= Task prompt =
Among the entries that follow, count the lines that contain the word "Agenda" and say how many there are, writing nothing else.

= Information given =
BEGIN

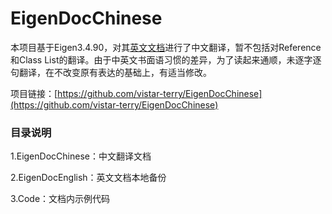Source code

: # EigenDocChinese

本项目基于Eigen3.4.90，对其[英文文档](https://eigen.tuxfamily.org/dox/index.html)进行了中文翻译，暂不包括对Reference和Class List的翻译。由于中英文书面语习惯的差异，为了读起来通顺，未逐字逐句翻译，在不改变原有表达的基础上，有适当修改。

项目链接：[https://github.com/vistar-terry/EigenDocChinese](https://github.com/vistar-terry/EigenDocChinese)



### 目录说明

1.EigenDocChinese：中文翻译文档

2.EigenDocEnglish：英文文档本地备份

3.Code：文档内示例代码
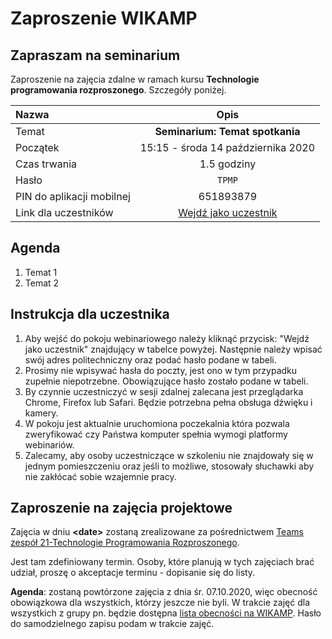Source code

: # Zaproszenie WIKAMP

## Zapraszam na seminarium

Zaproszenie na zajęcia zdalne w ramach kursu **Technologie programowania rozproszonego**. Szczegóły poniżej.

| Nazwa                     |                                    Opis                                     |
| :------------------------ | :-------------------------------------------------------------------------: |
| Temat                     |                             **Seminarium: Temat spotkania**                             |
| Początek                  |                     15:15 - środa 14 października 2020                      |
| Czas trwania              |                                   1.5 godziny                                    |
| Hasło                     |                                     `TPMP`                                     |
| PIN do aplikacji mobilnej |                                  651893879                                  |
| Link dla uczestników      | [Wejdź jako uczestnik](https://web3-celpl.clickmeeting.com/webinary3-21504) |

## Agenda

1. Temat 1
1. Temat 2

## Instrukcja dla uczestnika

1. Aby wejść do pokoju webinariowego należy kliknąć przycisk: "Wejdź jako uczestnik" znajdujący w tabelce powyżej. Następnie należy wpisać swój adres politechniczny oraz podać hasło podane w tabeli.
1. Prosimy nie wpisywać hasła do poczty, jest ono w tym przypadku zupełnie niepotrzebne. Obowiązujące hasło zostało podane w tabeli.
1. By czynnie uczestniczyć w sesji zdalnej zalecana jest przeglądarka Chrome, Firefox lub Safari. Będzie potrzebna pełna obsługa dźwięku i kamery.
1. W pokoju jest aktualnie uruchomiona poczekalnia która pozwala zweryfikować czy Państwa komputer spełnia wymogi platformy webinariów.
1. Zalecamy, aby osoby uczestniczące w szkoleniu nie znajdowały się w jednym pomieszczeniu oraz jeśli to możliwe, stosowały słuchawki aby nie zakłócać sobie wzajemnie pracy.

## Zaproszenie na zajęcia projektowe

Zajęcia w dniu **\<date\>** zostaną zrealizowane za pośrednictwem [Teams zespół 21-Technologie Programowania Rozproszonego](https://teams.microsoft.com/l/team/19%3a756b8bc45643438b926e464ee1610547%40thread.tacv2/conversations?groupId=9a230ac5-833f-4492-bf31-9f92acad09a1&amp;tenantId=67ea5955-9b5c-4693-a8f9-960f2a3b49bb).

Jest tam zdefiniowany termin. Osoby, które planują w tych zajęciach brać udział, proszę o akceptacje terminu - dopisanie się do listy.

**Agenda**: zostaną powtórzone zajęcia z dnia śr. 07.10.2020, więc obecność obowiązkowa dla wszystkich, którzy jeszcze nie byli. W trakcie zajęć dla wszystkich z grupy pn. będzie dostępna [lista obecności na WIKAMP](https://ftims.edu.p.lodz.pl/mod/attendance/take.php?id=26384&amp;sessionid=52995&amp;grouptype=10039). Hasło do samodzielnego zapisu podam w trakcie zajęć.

END
BEGIN

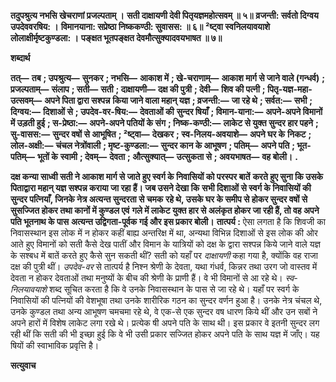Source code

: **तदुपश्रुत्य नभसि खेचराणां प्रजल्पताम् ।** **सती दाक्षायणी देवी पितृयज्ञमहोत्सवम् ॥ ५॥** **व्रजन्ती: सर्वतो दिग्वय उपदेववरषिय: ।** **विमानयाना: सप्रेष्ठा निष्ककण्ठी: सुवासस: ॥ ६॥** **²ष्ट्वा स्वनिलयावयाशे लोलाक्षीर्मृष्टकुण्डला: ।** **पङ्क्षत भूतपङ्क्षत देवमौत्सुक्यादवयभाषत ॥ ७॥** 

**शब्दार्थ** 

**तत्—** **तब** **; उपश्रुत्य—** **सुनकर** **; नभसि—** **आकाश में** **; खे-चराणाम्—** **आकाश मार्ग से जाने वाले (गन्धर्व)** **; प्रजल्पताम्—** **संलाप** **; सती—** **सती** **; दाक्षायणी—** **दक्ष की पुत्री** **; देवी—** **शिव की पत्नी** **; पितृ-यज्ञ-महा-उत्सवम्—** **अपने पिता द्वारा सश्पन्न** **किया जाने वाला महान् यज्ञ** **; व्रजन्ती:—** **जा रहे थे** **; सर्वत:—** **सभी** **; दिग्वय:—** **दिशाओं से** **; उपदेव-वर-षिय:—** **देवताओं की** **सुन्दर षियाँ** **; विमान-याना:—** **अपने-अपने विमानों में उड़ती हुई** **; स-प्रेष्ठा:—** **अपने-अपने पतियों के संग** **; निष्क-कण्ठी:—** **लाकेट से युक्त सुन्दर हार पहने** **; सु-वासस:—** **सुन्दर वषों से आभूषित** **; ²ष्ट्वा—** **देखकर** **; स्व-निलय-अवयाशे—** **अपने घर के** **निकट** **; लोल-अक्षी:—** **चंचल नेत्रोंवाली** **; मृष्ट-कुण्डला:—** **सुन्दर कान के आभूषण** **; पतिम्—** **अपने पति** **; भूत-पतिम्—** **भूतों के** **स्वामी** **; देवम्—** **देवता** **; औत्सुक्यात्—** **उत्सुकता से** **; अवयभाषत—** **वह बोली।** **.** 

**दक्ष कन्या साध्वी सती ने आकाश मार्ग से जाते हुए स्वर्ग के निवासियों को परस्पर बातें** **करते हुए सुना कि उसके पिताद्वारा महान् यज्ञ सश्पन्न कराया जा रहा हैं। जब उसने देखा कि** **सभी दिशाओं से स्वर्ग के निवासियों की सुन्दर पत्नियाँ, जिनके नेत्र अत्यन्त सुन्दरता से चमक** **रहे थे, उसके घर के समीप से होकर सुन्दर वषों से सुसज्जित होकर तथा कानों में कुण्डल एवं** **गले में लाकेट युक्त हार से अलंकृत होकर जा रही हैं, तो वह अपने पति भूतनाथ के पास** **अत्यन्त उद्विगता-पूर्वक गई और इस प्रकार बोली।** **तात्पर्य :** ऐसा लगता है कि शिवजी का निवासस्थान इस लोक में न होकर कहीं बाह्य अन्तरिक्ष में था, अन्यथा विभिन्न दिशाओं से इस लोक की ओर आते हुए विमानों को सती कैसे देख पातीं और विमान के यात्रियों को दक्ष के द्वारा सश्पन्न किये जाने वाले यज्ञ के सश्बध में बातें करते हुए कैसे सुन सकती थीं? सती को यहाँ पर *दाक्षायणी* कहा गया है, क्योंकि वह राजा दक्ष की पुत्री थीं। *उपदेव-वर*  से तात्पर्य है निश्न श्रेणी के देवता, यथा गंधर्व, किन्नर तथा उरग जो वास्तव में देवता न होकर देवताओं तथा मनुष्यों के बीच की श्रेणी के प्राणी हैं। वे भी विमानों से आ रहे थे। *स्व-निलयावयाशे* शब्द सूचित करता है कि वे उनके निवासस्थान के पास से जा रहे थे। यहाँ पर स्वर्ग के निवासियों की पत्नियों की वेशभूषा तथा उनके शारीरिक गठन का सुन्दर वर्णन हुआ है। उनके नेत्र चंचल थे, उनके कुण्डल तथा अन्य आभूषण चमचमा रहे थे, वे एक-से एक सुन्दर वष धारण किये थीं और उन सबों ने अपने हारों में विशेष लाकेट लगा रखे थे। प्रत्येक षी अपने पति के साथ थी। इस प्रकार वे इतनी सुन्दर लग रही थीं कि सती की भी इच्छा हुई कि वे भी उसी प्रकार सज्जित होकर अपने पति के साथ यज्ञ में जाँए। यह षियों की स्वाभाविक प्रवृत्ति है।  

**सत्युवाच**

END

= Solved exercise =
2